TASK BRIEF =
All lines in the data that hold the word "models" need copying.

ENTRIES SUPPLIED =
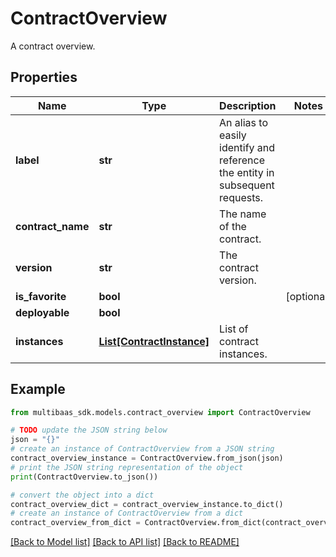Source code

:# ContractOverview

A contract overview.

## Properties

Name | Type | Description | Notes
------------ | ------------- | ------------- | -------------
**label** | **str** | An alias to easily identify and reference the entity in subsequent requests. | 
**contract_name** | **str** | The name of the contract. | 
**version** | **str** | The contract version. | 
**is_favorite** | **bool** |  | [optional] 
**deployable** | **bool** |  | 
**instances** | [**List[ContractInstance]**](ContractInstance.md) | List of contract instances. | 

## Example

```python
from multibaas_sdk.models.contract_overview import ContractOverview

# TODO update the JSON string below
json = "{}"
# create an instance of ContractOverview from a JSON string
contract_overview_instance = ContractOverview.from_json(json)
# print the JSON string representation of the object
print(ContractOverview.to_json())

# convert the object into a dict
contract_overview_dict = contract_overview_instance.to_dict()
# create an instance of ContractOverview from a dict
contract_overview_from_dict = ContractOverview.from_dict(contract_overview_dict)
```
[[Back to Model list]](../README.md#documentation-for-models) [[Back to API list]](../README.md#documentation-for-api-endpoints) [[Back to README]](../README.md)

EXERCISE ANSWER =
from multibaas_sdk.models.contract_overview import ContractOverview
[[Back to Model list]](../README.md#documentation-for-models) [[Back to API list]](../README.md#documentation-for-api-endpoints) [[Back to README]](../README.md)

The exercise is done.